In its quarterly survey of apartment conditions in April, with insights from nearly 100 CEOs and other senior executives, NMHC’s four indexes came in close to the breakeven level of 50, pointing to an environment without strong momentum in either direction, noted chief economist Chris Bruen.
- The Market Tightness Index at 49 indicates looser market conditions compared with three months ago. Under a quarter of the respondents, 24%, reported looser market conditions compared with 43% in January, while 23% said they thought conditions were tighter, up from 7% three months ago. Over half of respondents cited unchanged conditions compared with January.
- The Sales Volume Index at 52, up from 47 in January, signals an increase in deal flow. Over a quarter of respondents, 27%, reported an increase in sales volume, while 23% reported a decrease. Almost half of respondents, 44%, reported unchanged conditions.
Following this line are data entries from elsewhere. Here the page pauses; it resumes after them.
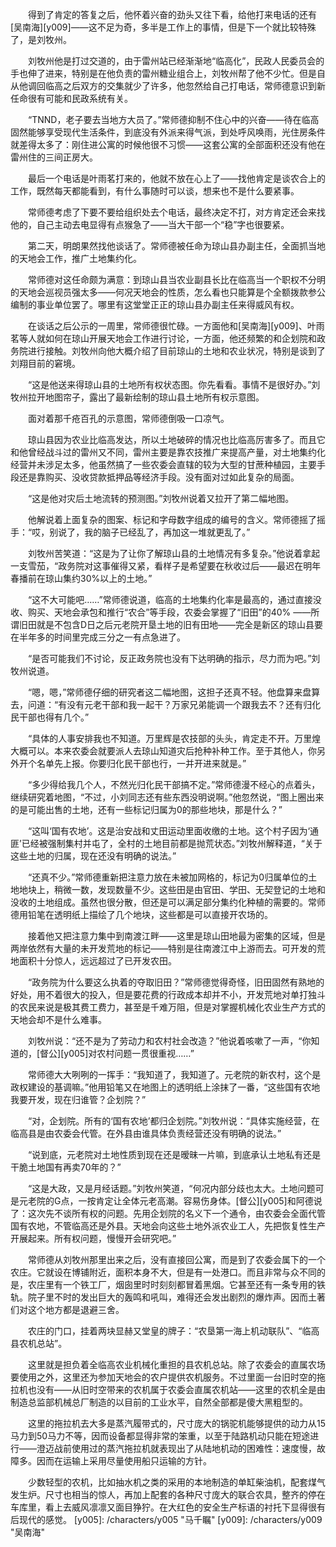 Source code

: 　　得到了肯定的答复之后，他怀着兴奋的劲头又往下看，给他打来电话的还有[吴南海][y009]——这不足为奇，多半是工作上的事情，但是下一个就比较特殊了，是刘牧州。

　　刘牧州他是打过交道的，由于雷州站已经渐渐地“临高化”，民政人民委员会的手也伸了进来，特别是在他负责的雷州糖业组合上，刘牧州帮了他不少忙。但是自从他调回临高之后双方的交集就少了许多，他忽然给自己打电话，常师德意识到新任命很有可能和民政系统有关。

　　“TNND，老子要去当地方大员了。”常师德抑制不住心中的兴奋——待在临高固然能够享受现代生活条件，到底没有外派来得气派，到处呼风唤雨，光住房条件就差得太多了：刚住进公寓的时候他很不习惯——这套公寓的全部面积还没有他在雷州住的三间正房大。

　　最后一个电话是叶雨茗打来的，他就不放在心上了——找他肯定是谈农合上的工作，既然每天都能看到，有什么事随时可以谈，想来也不是什么要紧事。

　　常师德考虑了下要不要给组织处去个电话，最终决定不打，对方肯定还会来找他的，自己主动去电显得有点猴急了——当大干部一个“稳”字也很要紧。

　　第二天，明朗果然找他谈话了。常师德被任命为琼山县办副主任，全面抓当地的天地会工作，推广土地集约化。

　　常师德对这任命颇为满意：到琼山县当农业副县长比在临高当一个职权不分明的天地会巡视员强太多——何况天地会的性质，怎么看也只能算是个全额拨款参公编制的事业单位罢了。哪里有这堂堂正正的琼山县办副主任来得威风有权。

　　在谈话之后公示的一周里，常师德很忙碌。一方面他和[吴南海][y009]、叶雨茗等人就如何在琼山开展天地会工作进行讨论，一方面，他还频繁的和企划院和政务院进行接触。刘牧州向他大概介绍了目前琼山的土地和农业状况，特别是谈到了刘翔目前的窘境。

　　“这是他送来得琼山县的土地所有权状态图。你先看看。事情不是很好办。”刘牧州拉开地图帘子，露出了最新绘制的琼山县土地所有权示意图。

　　面对着那千疮百孔的示意图，常师德倒吸一口凉气。

　　琼山县因为农业比临高发达，所以土地破碎的情况也比临高厉害多了。而且它和他曾经战斗过的雷州又不同，雷州主要是靠农技推广来提高产量，对土地集约化经营并未涉足太多，他虽然搞了一些农委会直辖的较为大型的甘蔗种植园，主要手段还是靠购买、没收贷款抵押品等经济手段。没有面对过如此复杂的局面。

　　“这是他对灾后土地流转的预测图。”刘牧州说着又拉开了第二幅地图。

　　他解说着上面复杂的图案、标记和字母数字组成的编号的含义。常师德摇了摇手：“哎，别说了，我的脑子已经乱了，再加这一堆就更乱了。”

　　刘牧州苦笑道：“这是为了让你了解琼山县的土地情况有多复杂。”他说着拿起一支雪茄，“政务院对这事催得又紧，看样子是希望要在秋收过后——最迟在明年春播前在琼山集约30%以上的土地。”

　　“这不大可能吧……”常师德说道，临高的土地集约化率是最高的，通过直接没收、购买、天地会承包和推行“农合”等手段，农委会掌握了“旧田”的40% ——所谓旧田就是不包含D日之后元老院开垦土地的旧有田地——完全是新区的琼山县要在半年多的时间里完成三分之一有点急进了。

　　“是否可能我们不讨论，反正政务院也没有下达明确的指示，尽力而为吧。”刘牧州说道。

　　“嗯，嗯，”常师德仔细的研究者这二幅地图，这担子还真不轻。他盘算来盘算去，问道：“有没有元老干部和我一起干？万家兄弟能调一个跟我去不？还有归化民干部也得有几个。”

　　“具体的人事安排我也不知道。万里辉是农技部的头头，肯定走不开。万里煌大概可以。本来农委会就要派人去琼山知道灾后抢种补种工作。至于其他人，你另外开个名单先上报。你要归化民干部也行，一并开进来就是。”

　　“多少得给我几个人，不然光归化民干部搞不定。”常师德漫不经心的点着头，继续研究着地图，“不过，小刘同志还有些东西没明说啊。”他忽然说，“图上圈出来的是可能出售的土地，还有一些标记归属为0的那些地块，那是什么？”

　　“这叫‘国有农地’。这是治安战和丈田运动里面收缴的土地。这个村子因为‘通匪’已经被强制集村并屯了，全村的土地目前都是抛荒状态。”刘牧州解释道，“关于这些土地的归属，现在还没有明确的说法。”

　　“还真不少。”常师德重新把注意力放在未被加网格的，标记为0归属单位的土地地块上，稍微一数，发现数量不少。这些田是由官田、学田、无契登记的土地和没收的土地组成。虽然也很分散，但还是可以满足部分集约化种植的需要的。常师德用铅笔在透明纸上描绘了几个地块，这些都是可以直接开农场的。

　　接着他又把注意力集中到南渡江畔——这里是琼山田地最为密集的区域，但是两岸依然有大量的未开发荒地的标记——特别是往南渡江中上游而去。可开发的荒地面积十分惊人，远远超过了已开发农田。

　　“政务院为什么要这么执着的夺取旧田？”常师德觉得奇怪，旧田固然有熟地的好处，用不着很大的投入，但是要花费的行政成本却并不小，开发荒地对单打独斗的农民来说是极其费工费力，甚至是千难万阻，但是对掌握机械化农业生产方式的天地会却不是什么难事。

　　刘牧州说：“还不是为了劳动力和农村社会改造？”他说着咳嗽了一声，“你知道的，[督公][y005]对农村问题一贯很重视……”

　　常师德大大咧咧的一挥手：“我知道了，我知道了。元老院的新农村，这个是政权建设的基调嘛。”他用铅笔又在地图上的透明纸上涂抹了一番，“这些国有农地我要开发，现在归谁管？企划院？”

　　“对，企划院。所有的‘国有农地’都归企划院。”刘牧州说：“具体实施经营，在临高县是由农委会代管。在外县由谁具体负责经营还没有明确的说法。”

　　“说到底，元老院对土地性质到现在还是暧昧一片嘛，到底承认土地私有还是干脆土地国有再卖70年的？”

　　“这是大政，又是月经话题。”刘牧州笑道，“何况内部分歧也太大。土地问题可是元老院的G点，一按肯定让全体元老高潮。容易伤身体。[督公][y005]和阿德说了：这次先不谈所有权的问题。先用企划院的名义下一个通令，由农委会全面代管国有农地，不管临高还是外县。天地会向这些土地外派农业工人，先把恢复性生产开展起来。所有权问题，慢慢开会研究吧。”

　　常师德从刘牧州那里出来之后，没有直接回公寓，而是到了农委会属下的一个农庄。它就设在博铺附近，面积本身不大，但是有一处港口。而且非常与众不同的是，农庄里有一个铁工厂，烟囱里时时刻刻都冒着黑烟。它甚至还有一条专用的铁轨。院子里不时的发出巨大的轰鸣和吼叫，难得还会发出剧烈的爆炸声。因而土著们对这个地方都是退避三舍。

　　农庄的门口，挂着两块显赫又堂皇的牌子：“农垦第一海上机动联队”、“临高县农机总站”。

　　这里就是担负着全临高农业机械化重担的县农机总站。除了农委会的直属农场要使用之外，这里还为参加天地会的农户提供农机服务。不过里面一台旧时空的拖拉机也没有——从旧时空带来的农机属于农委会直属农机站——这里的农机全是由制造总监部机械总厂制造的以目前的工业水平，自然全部都是傻大黑粗型的。

　　这里的拖拉机去大多是蒸汽履带式的，尺寸庞大的锅驼机能够提供的动力从15马力到50马力不等，因而设备都显得非常的笨重，以至于陆路机动只能在短途进行——澄迈战前使用过的蒸汽拖拉机就表现出了从陆地机动的困难性：速度慢，故障多。因而在运输上采用尽量使用船只运输的方针。

　　少数轻型的农机，比如抽水机之类的采用的本地制造的单缸柴油机，配套煤气发生炉。尺寸也相当的惊人，再加上配套的各种尺寸庞大的联合农具，整齐的停在车库里，看上去威风凛凛又面目狰狞。在大红色的安全生产标语的衬托下显得很有后现代的感觉。
[y005]: /characters/y005 "马千瞩"
[y009]: /characters/y009 "吴南海"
- The Equity Financing Index dropped to 49 after two quarters above the breakeven mark. Over two-thirds of respondents, 39%, found equity conditions unchanged from January, while 19% reported equity being more available and 22% less available.
- The Debt Financing Index reading plummeted to 51 from 75 in January. Being above the breakeven level indicates improving conditions, but respondents were mixed. Over a quarter of the respondents, 28%, reported it being a better time to borrow than three months ago, while 27% said they think now is a worse time to borrow, significantly above the 3% in January. A third reported unchanged conditions.
“The outbreak of war in the Middle East in late February has led to higher oil prices, inflation, interest rates, and a general sense of economic uncertainty,” Bruen said. “This has caused multifamily executives to lower their expectations for total 2026 multifamily sales volume and starts.”
He added that survey respondents continued to report market conditions largely holding steady. When asked how their expectations have changed since the start of the year, 37% of respondents said they expect sales volume to be lower than originally anticipated in January, 23% believe sales volume will be higher, and 29% reported no changes in their expectations.
Respondents were more pessimistic about their expectations for multifamily starts. A third said they expect starts this year to be lower than what they anticipated in January, while 11% have revised their expectations upward. Over half, 52%, reported no change in their expectations.